Task statement =>
Lines in the following data that contain the string "Should" are to be counted. Report only their number.

Provided data =>
"""
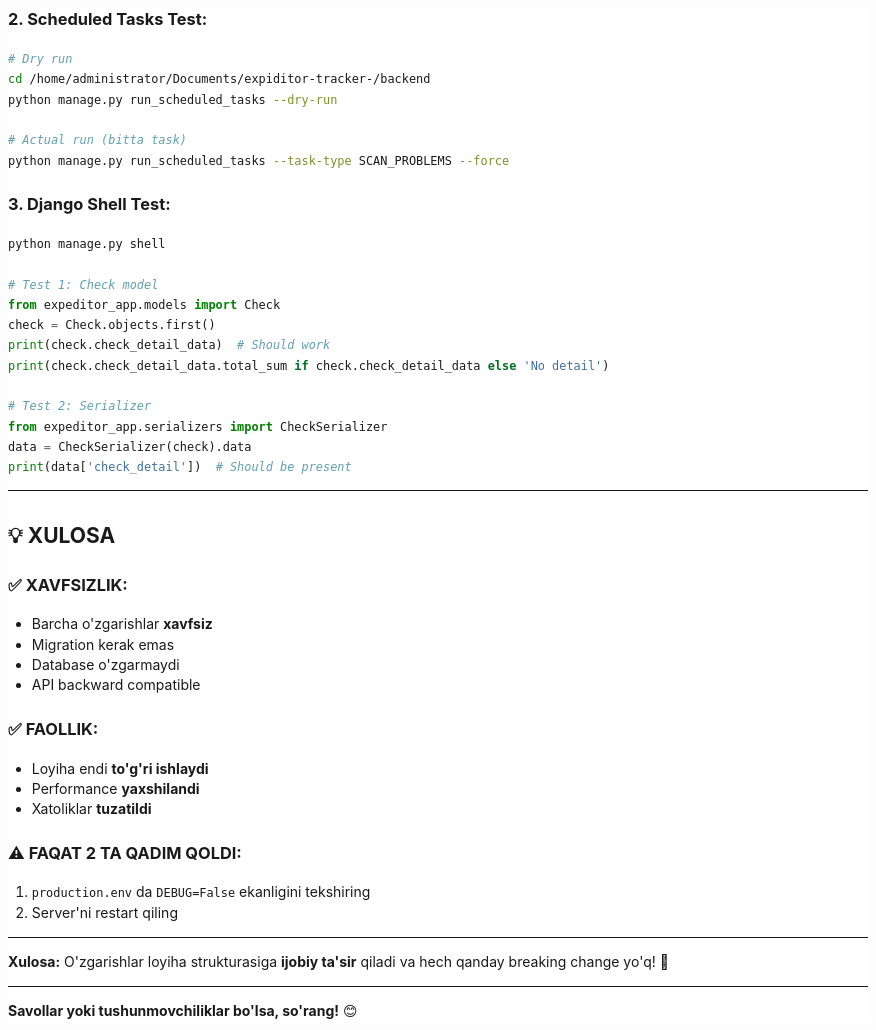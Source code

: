 ### 2. Scheduled Tasks Test:
```bash
# Dry run
cd /home/administrator/Documents/expiditor-tracker-/backend
python manage.py run_scheduled_tasks --dry-run

# Actual run (bitta task)
python manage.py run_scheduled_tasks --task-type SCAN_PROBLEMS --force
```

### 3. Django Shell Test:
```python
python manage.py shell

# Test 1: Check model
from expeditor_app.models import Check
check = Check.objects.first()
print(check.check_detail_data)  # Should work
print(check.check_detail_data.total_sum if check.check_detail_data else 'No detail')

# Test 2: Serializer
from expeditor_app.serializers import CheckSerializer
data = CheckSerializer(check).data
print(data['check_detail'])  # Should be present
```

---

## 💡 XULOSA

### ✅ **XAVFSIZLIK:**
- Barcha o'zgarishlar **xavfsiz**
- Migration kerak emas
- Database o'zgarmaydi
- API backward compatible

### ✅ **FAOLLIK:**
- Loyiha endi **to'g'ri ishlaydi**
- Performance **yaxshilandi**
- Xatoliklar **tuzatildi**

### ⚠️ **FAQAT 2 TA QADIM QOLDI:**
1. `production.env` da `DEBUG=False` ekanligini tekshiring
2. Server'ni restart qiling

---

**Xulosa:** O'zgarishlar loyiha strukturasiga **ijobiy ta'sir** qiladi va hech qanday breaking change yo'q! 🎉

---

**Savollar yoki tushunmovchiliklar bo'lsa, so'rang!** 😊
"""
Task solution =>
2